At Bovada, Jon Rahm sits atop the 2021 Open Championship odds at +750, with an implied probability to win of 11.76 percent. If successful, a $100 bet on him would net you $750 profit. However, close behind are a number of major champions, including the 2019 Champion Golfer of the Year, Shane Lowry, at +4000.

2021 Open Championship Betting Odds

Odds To Win The 2021 Open Championship
Golfer Odds
Jon Rahm +750
Brooks Koepka +1600
Dustin Johnson +1600
Jordan Spieth +1800
Justin Thomas +1800
Xander Schauffele +1800
Bryson DeChambeau +2500
Louis Oosthuizen +2800
Tyrrell Hatton +2800
Viktor Hovland +2800
Collin Morikawa +3300
Matthew Fitzpatrick +3300
Patrick Cantlay +3300
Lee Westwood +4000
Patrick Reed +4000
Paul Casey +4000
Shane Lowry +4000
Tommy Fleetwood +4000
Branden Grace +5000
Justin Rose +5000
Marc Leishman +5000
Scottie Scheffler +5000

Odds as of July 12 at [ol-sportsbook-bp:48:Bovada:26:Bodog]

How will 2021 Open Championship Debutants Fare?

The last debut victor of the Open Championship came all the way back in 2003 when long shot Ben Curtis raised the Claret Jug.
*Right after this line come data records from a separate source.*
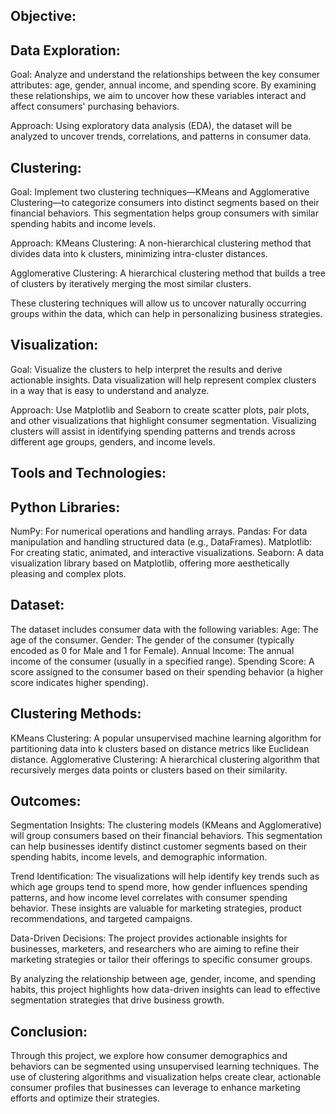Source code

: 
## Objective:

## Data Exploration:

Goal: Analyze and understand the relationships between the key consumer attributes: age, gender, annual income, and spending score. By examining these relationships, we aim to uncover how these variables interact and affect consumers' purchasing behaviors.

Approach: Using exploratory data analysis (EDA), the dataset will be analyzed to uncover trends, correlations, and patterns in consumer data.

## Clustering:

Goal: Implement two clustering techniques—KMeans and Agglomerative Clustering—to categorize consumers into distinct segments based on their financial behaviors. This segmentation helps group consumers with similar spending habits and income levels.

Approach: KMeans Clustering: A non-hierarchical clustering method that divides data into k clusters, minimizing intra-cluster distances.

Agglomerative Clustering: A hierarchical clustering method that builds a tree of clusters by iteratively merging the most similar clusters.

These clustering techniques will allow us to uncover naturally occurring groups within the data, which can help in personalizing business strategies.

## Visualization:

Goal: Visualize the clusters to help interpret the results and derive actionable insights. Data visualization will help represent complex clusters in a way that is easy to understand and analyze.

Approach: Use Matplotlib and Seaborn to create scatter plots, pair plots, and other visualizations that highlight consumer segmentation.
Visualizing clusters will assist in identifying spending patterns and trends across different age groups, genders, and income levels.

## Tools and Technologies:

## Python Libraries:

NumPy: For numerical operations and handling arrays.
Pandas: For data manipulation and handling structured data (e.g., DataFrames).
Matplotlib: For creating static, animated, and interactive visualizations.
Seaborn: A data visualization library based on Matplotlib, offering more aesthetically pleasing and complex plots.

## Dataset:

The dataset includes consumer data with the following variables:
Age: The age of the consumer.
Gender: The gender of the consumer (typically encoded as 0 for Male and 1 for Female).
Annual Income: The annual income of the consumer (usually in a specified range).
Spending Score: A score assigned to the consumer based on their spending behavior (a higher score indicates higher spending).

## Clustering Methods:

KMeans Clustering: A popular unsupervised machine learning algorithm for partitioning data into k clusters based on distance metrics like Euclidean distance.
Agglomerative Clustering: A hierarchical clustering algorithm that recursively merges data points or clusters based on their similarity.

## Outcomes:

Segmentation Insights: The clustering models (KMeans and Agglomerative) will group consumers based on their financial behaviors. This segmentation can help businesses identify distinct customer segments based on their spending habits, income levels, and demographic information.

Trend Identification: The visualizations will help identify key trends such as which age groups tend to spend more, how gender influences spending patterns, and how income level correlates with consumer spending behavior. These insights are valuable for marketing strategies, product recommendations, and targeted campaigns.

Data-Driven Decisions: The project provides actionable insights for businesses, marketers, and researchers who are aiming to refine their marketing strategies or tailor their offerings to specific consumer groups.

By analyzing the relationship between age, gender, income, and spending habits, this project highlights how data-driven insights can lead to effective segmentation strategies that drive business growth.

## Conclusion:

Through this project, we explore how consumer demographics and behaviors can be segmented using unsupervised learning techniques. The use of clustering algorithms and visualization helps create clear, actionable consumer profiles that businesses can leverage to enhance marketing efforts and optimize their strategies.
Eighteen years later, a number of first-timers arrive to Royal St. George’s hoping to accomplish the same feat. With no Open Championship in 2020, the list of debutants is longer than usual and filled with some of the biggest young names in the game.

2020 PGA champion Collin Morikawa leads the group making their first appearance in the 2021 Open Championship odds. Having played last week at the Scottish Open, Morikawa attempted to acclimate to the blustery, unique conditions of links golf. He was among a large contingent of Americans making their first professional trip to the United Kingdom.

Sam Burns, the recent Valspar Championship winner, was also among players to tee it up at the Renaissance Club. Will Zalatoris and Scottie Scheffler rounded out the quartet who despite being winless will surely be popular picks for this year’s Open Championship.

Then there are European hopefuls and potential Ryder Cup teammates Viktor Hovland and Guido Migliozzi. The Italian fist-pumping ball of energy is coming off his first major appearance at the U.S. Open where he captured a top-five finish. And of course Hovland, whose name holds a bit more weight here in the States, was victorious at the BMW International Open just a few weeks ago on the European Tour.

Will Someone Add to their Major Resume?

There’s no debating that the game of golf is in a great spot with seemingly new winners each and every week. However, it does beg the question will anyone be able to separate himself from the pack? Recent major champion Jon Rahm has looked dominant over the last two months and it wouldn’t shock anyone if he added major No. 2 at the Open Championship. Jordan Spieth, Brooks Koepka, Rory McIlroy and Dustin Johnson will likely have a say in the matter as they are all multiple-time major winners looking to add to their collection.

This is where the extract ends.